[Stored items]
────
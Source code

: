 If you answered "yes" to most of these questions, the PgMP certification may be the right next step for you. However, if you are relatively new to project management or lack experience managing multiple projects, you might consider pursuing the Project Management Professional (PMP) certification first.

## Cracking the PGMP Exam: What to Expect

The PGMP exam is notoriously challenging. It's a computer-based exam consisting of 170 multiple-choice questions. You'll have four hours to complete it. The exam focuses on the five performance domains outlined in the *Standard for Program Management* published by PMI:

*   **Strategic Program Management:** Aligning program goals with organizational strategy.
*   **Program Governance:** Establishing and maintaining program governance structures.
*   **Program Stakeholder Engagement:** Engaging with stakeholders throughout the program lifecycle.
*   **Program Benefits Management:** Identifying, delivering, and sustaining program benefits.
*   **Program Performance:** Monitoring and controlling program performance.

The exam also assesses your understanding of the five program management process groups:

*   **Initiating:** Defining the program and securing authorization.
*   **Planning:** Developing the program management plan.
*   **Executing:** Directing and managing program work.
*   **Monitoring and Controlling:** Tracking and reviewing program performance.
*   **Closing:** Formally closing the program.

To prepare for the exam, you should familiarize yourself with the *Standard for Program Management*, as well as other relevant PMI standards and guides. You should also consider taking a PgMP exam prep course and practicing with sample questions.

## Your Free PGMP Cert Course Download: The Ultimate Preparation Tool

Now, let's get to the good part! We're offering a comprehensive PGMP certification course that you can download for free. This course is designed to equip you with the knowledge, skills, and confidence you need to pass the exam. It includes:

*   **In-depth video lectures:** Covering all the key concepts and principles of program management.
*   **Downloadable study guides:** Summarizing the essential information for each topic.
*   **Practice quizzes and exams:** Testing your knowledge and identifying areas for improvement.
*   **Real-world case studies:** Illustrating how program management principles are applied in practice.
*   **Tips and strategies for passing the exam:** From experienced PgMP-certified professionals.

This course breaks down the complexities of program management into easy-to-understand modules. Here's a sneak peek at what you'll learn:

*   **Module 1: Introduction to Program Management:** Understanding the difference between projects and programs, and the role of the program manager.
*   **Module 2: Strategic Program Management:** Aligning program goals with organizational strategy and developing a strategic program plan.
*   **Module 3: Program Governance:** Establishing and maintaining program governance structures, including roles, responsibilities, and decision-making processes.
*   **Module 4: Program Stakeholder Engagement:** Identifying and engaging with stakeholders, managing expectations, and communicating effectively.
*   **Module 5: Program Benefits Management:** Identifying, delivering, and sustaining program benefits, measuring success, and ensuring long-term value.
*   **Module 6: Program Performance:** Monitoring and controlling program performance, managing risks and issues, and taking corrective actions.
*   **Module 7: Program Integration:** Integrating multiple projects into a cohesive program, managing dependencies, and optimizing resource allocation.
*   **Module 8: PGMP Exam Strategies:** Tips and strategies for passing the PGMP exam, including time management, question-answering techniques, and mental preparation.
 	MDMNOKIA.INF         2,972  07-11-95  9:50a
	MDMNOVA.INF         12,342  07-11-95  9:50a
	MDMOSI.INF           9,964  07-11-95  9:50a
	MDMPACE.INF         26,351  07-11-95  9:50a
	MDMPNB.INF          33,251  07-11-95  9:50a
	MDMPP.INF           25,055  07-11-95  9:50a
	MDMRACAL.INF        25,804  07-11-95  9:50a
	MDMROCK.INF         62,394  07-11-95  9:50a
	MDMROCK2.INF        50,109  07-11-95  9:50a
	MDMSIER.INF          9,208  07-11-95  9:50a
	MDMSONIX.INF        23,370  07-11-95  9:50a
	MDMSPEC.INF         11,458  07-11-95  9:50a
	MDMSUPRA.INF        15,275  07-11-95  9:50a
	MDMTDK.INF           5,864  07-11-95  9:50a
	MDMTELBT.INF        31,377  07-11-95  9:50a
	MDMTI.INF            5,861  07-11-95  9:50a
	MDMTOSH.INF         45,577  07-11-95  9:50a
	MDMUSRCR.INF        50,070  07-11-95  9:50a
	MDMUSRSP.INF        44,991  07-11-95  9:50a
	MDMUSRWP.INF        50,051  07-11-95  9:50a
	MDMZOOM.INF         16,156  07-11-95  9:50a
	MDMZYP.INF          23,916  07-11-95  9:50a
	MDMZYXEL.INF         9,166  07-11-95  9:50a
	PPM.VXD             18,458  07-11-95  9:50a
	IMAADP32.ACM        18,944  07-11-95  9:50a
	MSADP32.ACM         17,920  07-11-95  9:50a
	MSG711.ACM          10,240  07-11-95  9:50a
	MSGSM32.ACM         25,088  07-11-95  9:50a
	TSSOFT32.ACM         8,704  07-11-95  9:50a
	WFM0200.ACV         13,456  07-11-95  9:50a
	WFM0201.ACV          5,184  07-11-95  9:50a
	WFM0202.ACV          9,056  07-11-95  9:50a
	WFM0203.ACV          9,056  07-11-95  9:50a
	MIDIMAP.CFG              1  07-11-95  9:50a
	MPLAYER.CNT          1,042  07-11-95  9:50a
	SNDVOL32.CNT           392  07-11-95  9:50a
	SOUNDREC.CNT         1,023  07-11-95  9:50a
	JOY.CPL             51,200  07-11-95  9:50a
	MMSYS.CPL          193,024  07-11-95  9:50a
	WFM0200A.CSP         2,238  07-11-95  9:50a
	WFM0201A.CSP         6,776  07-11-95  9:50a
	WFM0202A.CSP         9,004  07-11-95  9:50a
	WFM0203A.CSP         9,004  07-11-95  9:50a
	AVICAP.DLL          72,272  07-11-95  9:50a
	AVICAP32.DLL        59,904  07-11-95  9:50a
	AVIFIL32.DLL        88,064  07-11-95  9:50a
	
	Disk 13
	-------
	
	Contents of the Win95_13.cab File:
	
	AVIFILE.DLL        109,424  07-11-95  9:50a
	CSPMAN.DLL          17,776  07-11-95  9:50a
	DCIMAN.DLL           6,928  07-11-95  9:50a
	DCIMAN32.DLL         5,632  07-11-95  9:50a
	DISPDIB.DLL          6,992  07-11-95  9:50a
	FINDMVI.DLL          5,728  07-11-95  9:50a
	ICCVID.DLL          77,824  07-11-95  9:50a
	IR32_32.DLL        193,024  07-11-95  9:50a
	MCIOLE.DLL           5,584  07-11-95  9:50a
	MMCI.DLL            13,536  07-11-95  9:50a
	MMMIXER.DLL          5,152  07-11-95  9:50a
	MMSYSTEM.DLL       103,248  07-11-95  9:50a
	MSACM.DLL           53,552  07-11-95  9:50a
────
**WORK ORDER**. Retype the data in full, and keep every line identical to the original.

**SOLUTION TO THIS TASK**.
Source code

: If you answered "yes" to most of these questions, the PgMP certification may be the right next step for you. However, if you are relatively new to project management or lack experience managing multiple projects, you might consider pursuing the Project Management Professional (PMP) certification first.

## Cracking the PGMP Exam: What to Expect

The PGMP exam is notoriously challenging. It's a computer-based exam consisting of 170 multiple-choice questions. You'll have four hours to complete it. The exam focuses on the five performance domains outlined in the *Standard for Program Management* published by PMI:

*   **Strategic Program Management:** Aligning program goals with organizational strategy.
*   **Program Governance:** Establishing and maintaining program governance structures.
*   **Program Stakeholder Engagement:** Engaging with stakeholders throughout the program lifecycle.
*   **Program Benefits Management:** Identifying, delivering, and sustaining program benefits.
*   **Program Performance:** Monitoring and controlling program performance.

The exam also assesses your understanding of the five program management process groups:

*   **Initiating:** Defining the program and securing authorization.
*   **Planning:** Developing the program management plan.
*   **Executing:** Directing and managing program work.
*   **Monitoring and Controlling:** Tracking and reviewing program performance.
*   **Closing:** Formally closing the program.

To prepare for the exam, you should familiarize yourself with the *Standard for Program Management*, as well as other relevant PMI standards and guides. You should also consider taking a PgMP exam prep course and practicing with sample questions.

## Your Free PGMP Cert Course Download: The Ultimate Preparation Tool

Now, let's get to the good part! We're offering a comprehensive PGMP certification course that you can download for free. This course is designed to equip you with the knowledge, skills, and confidence you need to pass the exam. It includes:

*   **In-depth video lectures:** Covering all the key concepts and principles of program management.
*   **Downloadable study guides:** Summarizing the essential information for each topic.
*   **Practice quizzes and exams:** Testing your knowledge and identifying areas for improvement.
*   **Real-world case studies:** Illustrating how program management principles are applied in practice.
*   **Tips and strategies for passing the exam:** From experienced PgMP-certified professionals.

This course breaks down the complexities of program management into easy-to-understand modules. Here's a sneak peek at what you'll learn:

*   **Module 1: Introduction to Program Management:** Understanding the difference between projects and programs, and the role of the program manager.
*   **Module 2: Strategic Program Management:** Aligning program goals with organizational strategy and developing a strategic program plan.
*   **Module 3: Program Governance:** Establishing and maintaining program governance structures, including roles, responsibilities, and decision-making processes.
*   **Module 4: Program Stakeholder Engagement:** Identifying and engaging with stakeholders, managing expectations, and communicating effectively.
*   **Module 5: Program Benefits Management:** Identifying, delivering, and sustaining program benefits, measuring success, and ensuring long-term value.
*   **Module 6: Program Performance:** Monitoring and controlling program performance, managing risks and issues, and taking corrective actions.
*   **Module 7: Program Integration:** Integrating multiple projects into a cohesive program, managing dependencies, and optimizing resource allocation.
*   **Module 8: PGMP Exam Strategies:** Tips and strategies for passing the PGMP exam, including time management, question-answering techniques, and mental preparation.
 	MDMNOKIA.INF         2,972  07-11-95  9:50a
	MDMNOVA.INF         12,342  07-11-95  9:50a
	MDMOSI.INF           9,964  07-11-95  9:50a
	MDMPACE.INF         26,351  07-11-95  9:50a
	MDMPNB.INF          33,251  07-11-95  9:50a
	MDMPP.INF           25,055  07-11-95  9:50a
	MDMRACAL.INF        25,804  07-11-95  9:50a
	MDMROCK.INF         62,394  07-11-95  9:50a
	MDMROCK2.INF        50,109  07-11-95  9:50a
	MDMSIER.INF          9,208  07-11-95  9:50a
	MDMSONIX.INF        23,370  07-11-95  9:50a
	MDMSPEC.INF         11,458  07-11-95  9:50a
	MDMSUPRA.INF        15,275  07-11-95  9:50a
	MDMTDK.INF           5,864  07-11-95  9:50a
	MDMTELBT.INF        31,377  07-11-95  9:50a
	MDMTI.INF            5,861  07-11-95  9:50a
	MDMTOSH.INF         45,577  07-11-95  9:50a
	MDMUSRCR.INF        50,070  07-11-95  9:50a
	MDMUSRSP.INF        44,991  07-11-95  9:50a
	MDMUSRWP.INF        50,051  07-11-95  9:50a
	MDMZOOM.INF         16,156  07-11-95  9:50a
	MDMZYP.INF          23,916  07-11-95  9:50a
	MDMZYXEL.INF         9,166  07-11-95  9:50a
	PPM.VXD             18,458  07-11-95  9:50a
	IMAADP32.ACM        18,944  07-11-95  9:50a
	MSADP32.ACM         17,920  07-11-95  9:50a
	MSG711.ACM          10,240  07-11-95  9:50a
	MSGSM32.ACM         25,088  07-11-95  9:50a
	TSSOFT32.ACM         8,704  07-11-95  9:50a
	WFM0200.ACV         13,456  07-11-95  9:50a
	WFM0201.ACV          5,184  07-11-95  9:50a
	WFM0202.ACV          9,056  07-11-95  9:50a
	WFM0203.ACV          9,056  07-11-95  9:50a
	MIDIMAP.CFG              1  07-11-95  9:50a
	MPLAYER.CNT          1,042  07-11-95  9:50a
	SNDVOL32.CNT           392  07-11-95  9:50a
	SOUNDREC.CNT         1,023  07-11-95  9:50a
	JOY.CPL             51,200  07-11-95  9:50a
	MMSYS.CPL          193,024  07-11-95  9:50a
	WFM0200A.CSP         2,238  07-11-95  9:50a
	WFM0201A.CSP         6,776  07-11-95  9:50a
	WFM0202A.CSP         9,004  07-11-95  9:50a
	WFM0203A.CSP         9,004  07-11-95  9:50a
	AVICAP.DLL          72,272  07-11-95  9:50a
	AVICAP32.DLL        59,904  07-11-95  9:50a
	AVIFIL32.DLL        88,064  07-11-95  9:50a
	
	Disk 13
	-------
	
	Contents of the Win95_13.cab File:
	
	AVIFILE.DLL        109,424  07-11-95  9:50a
	CSPMAN.DLL          17,776  07-11-95  9:50a
	DCIMAN.DLL           6,928  07-11-95  9:50a
	DCIMAN32.DLL         5,632  07-11-95  9:50a
	DISPDIB.DLL          6,992  07-11-95  9:50a
	FINDMVI.DLL          5,728  07-11-95  9:50a
	ICCVID.DLL          77,824  07-11-95  9:50a
	IR32_32.DLL        193,024  07-11-95  9:50a
	MCIOLE.DLL           5,584  07-11-95  9:50a
	MMCI.DLL            13,536  07-11-95  9:50a
	MMMIXER.DLL          5,152  07-11-95  9:50a
	MMSYSTEM.DLL       103,248  07-11-95  9:50a
	MSACM.DLL           53,552  07-11-95  9:50a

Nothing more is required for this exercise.